InTad Crawford’s chapter on Unique Art And Limited Editions he recalls an interesting case involving the originality of three Frank Stella paintings. This involved three original Frank Stella paintings created by the artist; not prints, fakes, or forgeries in anyway. A collector tried to sue Stella because each painting was essentially the same composition and the collector reasoned that his Frank Stella painting was less valuable because of it.

This brought some interesting concepts to light regarding my own artwork. I once did paint the same painting twice to satisfy multiple buyers! I think I’m safe as my work is worth a fraction of what a Frank Stella painting goes for, but it did make me pause and reframe what it means to create an original work of art.


Lawyers & Forms

The Legal Guide For The Visual Artist really attempts to cover just about every legal issue that an artist will encounter so at times you’ll wish that the author delves a wee bit deeper. He often resorts to the same advice you’ve heard elsewhere… Consult a lawyer & get things in the form of a written contract. I wish things were that easy, but we’ve all been under pressure and in inconvenient circumstances, but don’t want to lose sales. Many galleries I’ve dealt with in the past didn’t even have a contract or their contract didn’t say much. What happens if their art gallery burns down? Nowadays I usually ask to see the contract ahead of time and will bring my own contract if necessary.

There are several boilerplate artist’s contracts presented throughout the book. The only problem? They are not offered online like every other book that offers forms. I’ve checked the book high and low and Tad Crawford’s website. Nada! I guess you’ll have to spent time retyping the forms by hand. That’s a waste of time. Come on Tad, give us a download to a PDF online!


Art & Taxes

The Legal Guide For The Visual Artist touches on how to deal with taxes within your art business.  The author goes into specifics on what is permitted as a “business expense” when traveling or looking to write off meals.  Everything from gifting artwork to importing artwork is also covered. Did you know that items imported into the United States are not taxable if they are considered to be original fine art? I didn’t. Tad also turned me onto the fact that artists pay no income tax if they are citizens of Ireland! Hmmm…


Location Matters

As you would expect, the legal coverage for artists is really determined by the states where the artist has their business registered. It appears that, and this comes as no surprise, that California has laws in place that are most sympathetic to living artists.


Artwork Infringement

One of my favorite topics of discussion was Crawford’s portrayal of when an artwork has been infringed upon and what is considered fair use. This is something I always wondered about. The Legal Guide For The Visual Artist does an excellent job on numerous accounts by laying out the facts that are considered when artwork infringement is called into question.

The following is from page 58 of The Legal Guide For The Visual Artist by Tad Crawford


…the test for copyright infringement is twofold: (1) proof of access by the infringer to the work alleged to be infringed must be shown (or, if the similarity between the two works is striking enough, this access can be inferred); and (2) the jury must conclude that an ordinary observer would believe one work is indeed copied from another.

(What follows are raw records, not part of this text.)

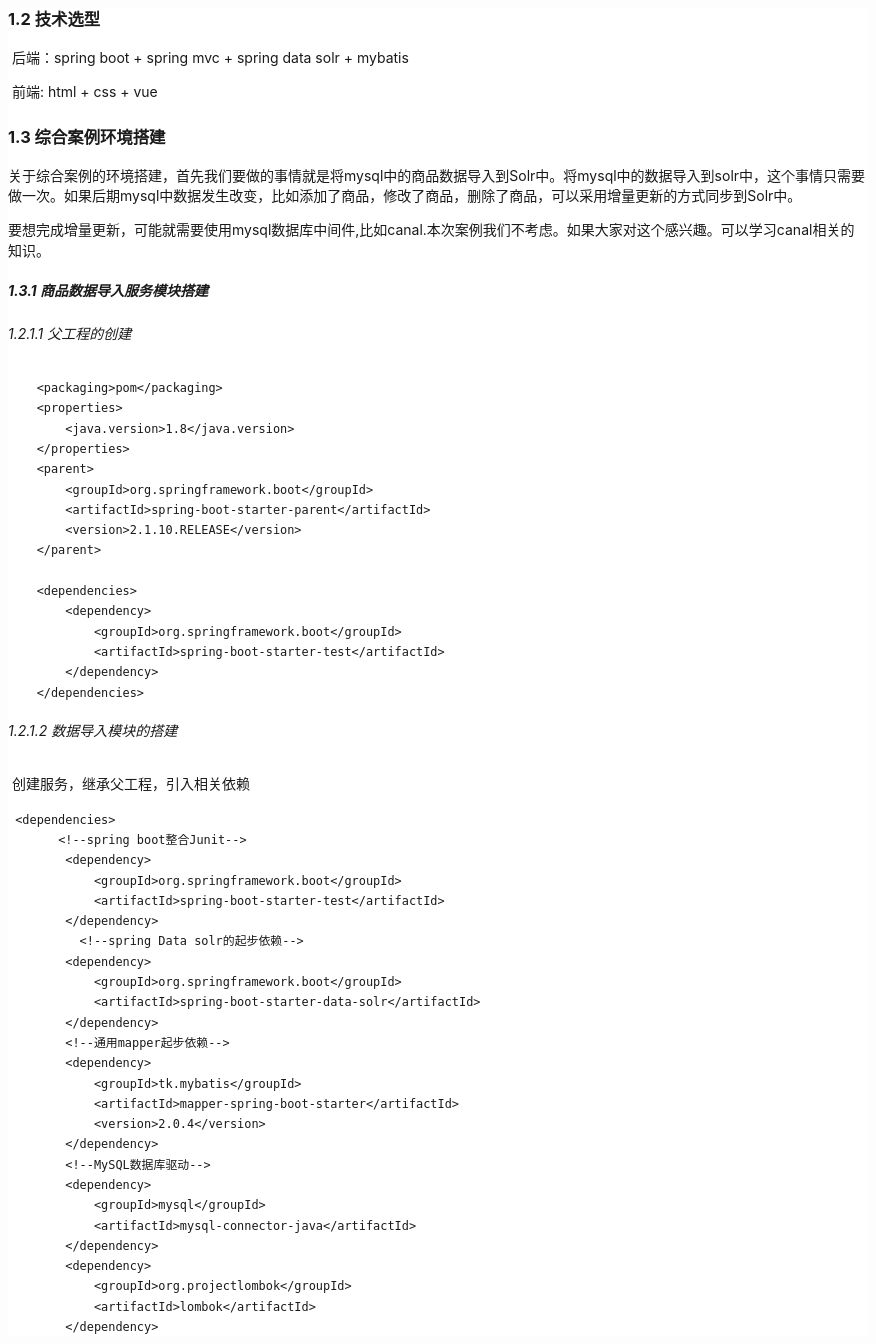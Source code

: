 ### 	1.2 技术选型

​		后端：spring boot + spring mvc + spring data solr + mybatis

​		前端:   html + css + vue

### 	1.3 综合案例环境搭建

​		关于综合案例的环境搭建，首先我们要做的事情就是将mysql中的商品数据导入到Solr中。将mysql中的数据导入到solr中，这个事情只需要做一次。如果后期mysql中数据发生改变，比如添加了商品，修改了商品，删除了商品，可以采用增量更新的方式同步到Solr中。

​		要想完成增量更新，可能就需要使用mysql数据库中间件,比如canal.本次案例我们不考虑。如果大家对这个感兴趣。可以学习canal相关的知识。

##### 				1.3.1  商品数据导入服务模块搭建

###### 				1.2.1.1   父工程的创建

```
	<packaging>pom</packaging>
    <properties>
        <java.version>1.8</java.version>
    </properties>
    <parent>
        <groupId>org.springframework.boot</groupId>
        <artifactId>spring-boot-starter-parent</artifactId>
        <version>2.1.10.RELEASE</version>
    </parent>
    
    <dependencies>
        <dependency>
            <groupId>org.springframework.boot</groupId>
            <artifactId>spring-boot-starter-test</artifactId>
        </dependency>
    </dependencies>
```

###### 							1.2.1.2   数据导入模块的搭建

​					创建服务，继承父工程，引入相关依赖

```
 <dependencies>
       <!--spring boot整合Junit-->
        <dependency>
            <groupId>org.springframework.boot</groupId>
            <artifactId>spring-boot-starter-test</artifactId>
        </dependency>
          <!--spring Data solr的起步依赖-->
        <dependency>
            <groupId>org.springframework.boot</groupId>
            <artifactId>spring-boot-starter-data-solr</artifactId>
        </dependency>
        <!--通用mapper起步依赖-->
        <dependency>
            <groupId>tk.mybatis</groupId>
            <artifactId>mapper-spring-boot-starter</artifactId>
            <version>2.0.4</version>
        </dependency>
        <!--MySQL数据库驱动-->
        <dependency>
            <groupId>mysql</groupId>
            <artifactId>mysql-connector-java</artifactId>
        </dependency>
        <dependency>
            <groupId>org.projectlombok</groupId>
            <artifactId>lombok</artifactId>
        </dependency>
```
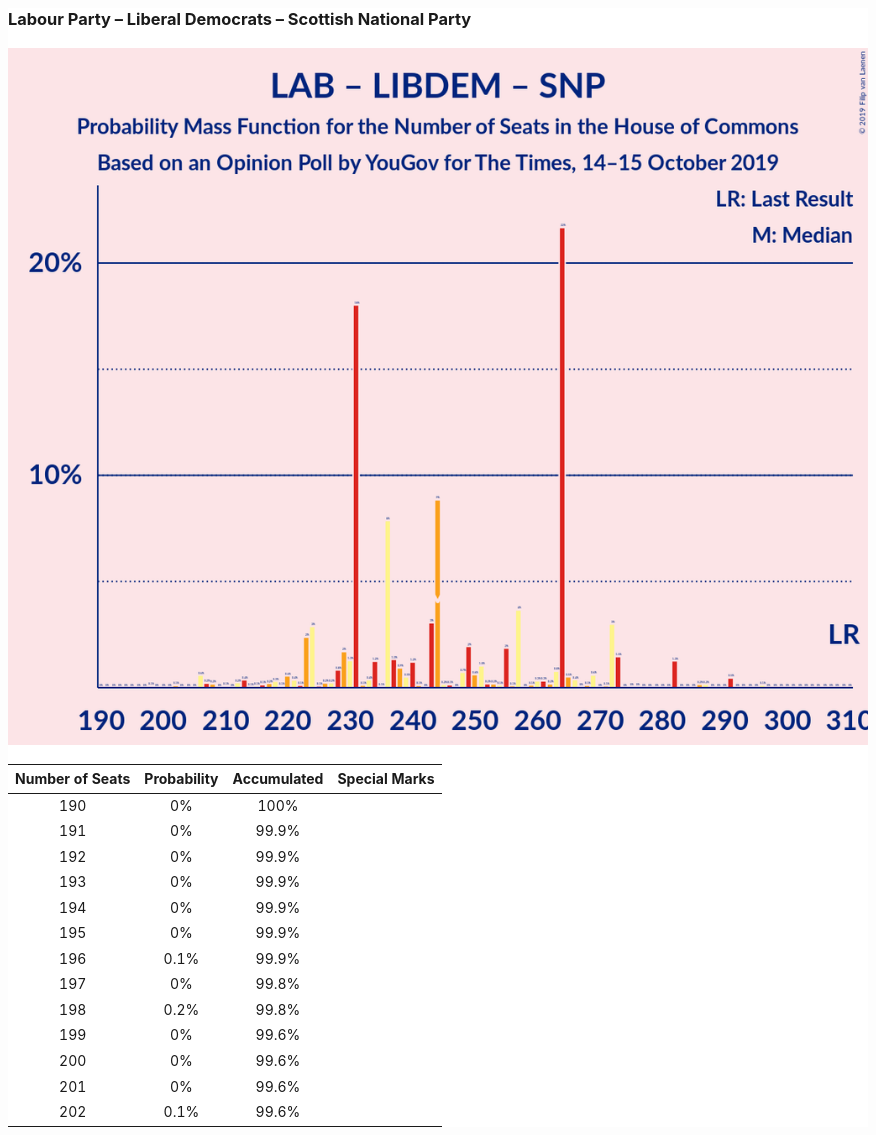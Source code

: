 ### Labour Party – Liberal Democrats – Scottish National Party

![Graph with seats probability mass function not yet produced](2019-10-15-YouGov-coalitions-seats-pmf-lab–libdem–snp.png "Seats Probability Mass Function")

| Number of Seats | Probability | Accumulated | Special Marks |
|:---------------:|:-----------:|:-----------:|:-------------:|
| 190 | 0% | 100% |  |
| 191 | 0% | 99.9% |  |
| 192 | 0% | 99.9% |  |
| 193 | 0% | 99.9% |  |
| 194 | 0% | 99.9% |  |
| 195 | 0% | 99.9% |  |
| 196 | 0.1% | 99.9% |  |
| 197 | 0% | 99.8% |  |
| 198 | 0.2% | 99.8% |  |
| 199 | 0% | 99.6% |  |
| 200 | 0% | 99.6% |  |
| 201 | 0% | 99.6% |  |
| 202 | 0.1% | 99.6% |  |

On the other hand, fair use has a fourfold test: (1) the purpose and character of the use, including whether or not it is for profit; (2) the character of the copyrighted work (use of an informational work is more likely to be a fair use than use of a creative work); (3)how much of the total work is used in the course of the use; and (4) what effect the use will have on the market for or value of the copyrighted work.



The Legal Guide For The Visual Artist is definitely worth keeping on your bookshelf. Don’t read it cover to cover like I did rather, use it as a handbook. Turn to the topic in question and read the chapter once or twice when in need.